··· Records for the task

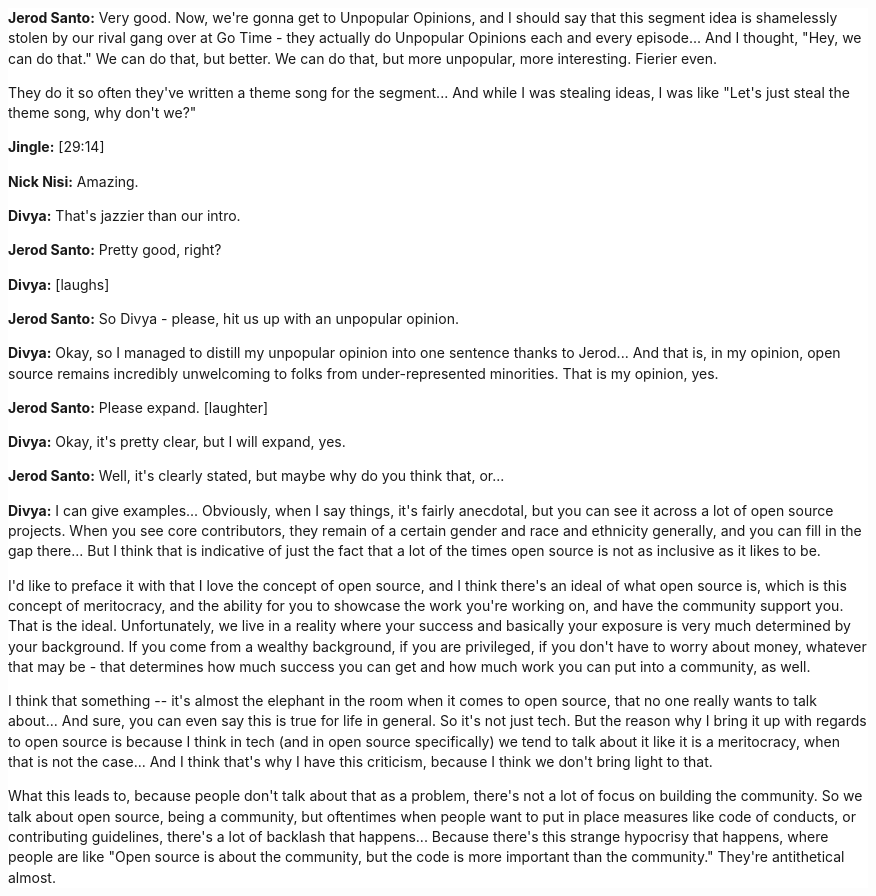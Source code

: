 **Jerod Santo:** Very good. Now, we're gonna get to Unpopular Opinions, and I should say that this segment idea is shamelessly stolen by our rival gang over at Go Time - they actually do Unpopular Opinions each and every episode... And I thought, "Hey, we can do that." We can do that, but better. We can do that, but more unpopular, more interesting. Fierier even.

They do it so often they've written a theme song for the segment... And while I was stealing ideas, I was like "Let's just steal the theme song, why don't we?"

**Jingle:** \[29:14\]

**Nick Nisi:** Amazing.

**Divya:** That's jazzier than our intro.

**Jerod Santo:** Pretty good, right?

**Divya:** \[laughs\]

**Jerod Santo:** So Divya - please, hit us up with an unpopular opinion.

**Divya:** Okay, so I managed to distill my unpopular opinion into one sentence thanks to Jerod... And that is, in my opinion, open source remains incredibly unwelcoming to folks from under-represented minorities. That is my opinion, yes.

**Jerod Santo:** Please expand. \[laughter\]

**Divya:** Okay, it's pretty clear, but I will expand, yes.

**Jerod Santo:** Well, it's clearly stated, but maybe why do you think that, or...

**Divya:** I can give examples... Obviously, when I say things, it's fairly anecdotal, but you can see it across a lot of open source projects. When you see core contributors, they remain of a certain gender and race and ethnicity generally, and you can fill in the gap there... But I think that is indicative of just the fact that a lot of the times open source is not as inclusive as it likes to be.

I'd like to preface it with that I love the concept of open source, and I think there's an ideal of what open source is, which is this concept of meritocracy, and the ability for you to showcase the work you're working on, and have the community support you. That is the ideal. Unfortunately, we live in a reality where your success and basically your exposure is very much determined by your background. If you come from a wealthy background, if you are privileged, if you don't have to worry about money, whatever that may be - that determines how much success you can get and how much work you can put into a community, as well.

I think that something -- it's almost the elephant in the room when it comes to open source, that no one really wants to talk about... And sure, you can even say this is true for life in general. So it's not just tech. But the reason why I bring it up with regards to open source is because I think in tech (and in open source specifically) we tend to talk about it like it is a meritocracy, when that is not the case... And I think that's why I have this criticism, because I think we don't bring light to that.

What this leads to, because people don't talk about that as a problem, there's not a lot of focus on building the community. So we talk about open source, being a community, but oftentimes when people want to put in place measures like code of conducts, or contributing guidelines, there's a lot of backlash that happens... Because there's this strange hypocrisy that happens, where people are like "Open source is about the community, but the code is more important than the community." They're antithetical almost.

······

◆ Directions for this task: Reproduce the lines above, beginning at the line with "Please expand. \[laughter\]" and stopping after the line with "I think that something", exactly as they are.

◆ Output for this task:
**Jerod Santo:** Please expand. \[laughter\]

**Divya:** Okay, it's pretty clear, but I will expand, yes.

**Jerod Santo:** Well, it's clearly stated, but maybe why do you think that, or...

**Divya:** I can give examples... Obviously, when I say things, it's fairly anecdotal, but you can see it across a lot of open source projects. When you see core contributors, they remain of a certain gender and race and ethnicity generally, and you can fill in the gap there... But I think that is indicative of just the fact that a lot of the times open source is not as inclusive as it likes to be.

I'd like to preface it with that I love the concept of open source, and I think there's an ideal of what open source is, which is this concept of meritocracy, and the ability for you to showcase the work you're working on, and have the community support you. That is the ideal. Unfortunately, we live in a reality where your success and basically your exposure is very much determined by your background. If you come from a wealthy background, if you are privileged, if you don't have to worry about money, whatever that may be - that determines how much success you can get and how much work you can put into a community, as well.

I think that something -- it's almost the elephant in the room when it comes to open source, that no one really wants to talk about... And sure, you can even say this is true for life in general. So it's not just tech. But the reason why I bring it up with regards to open source is because I think in tech (and in open source specifically) we tend to talk about it like it is a meritocracy, when that is not the case... And I think that's why I have this criticism, because I think we don't bring light to that.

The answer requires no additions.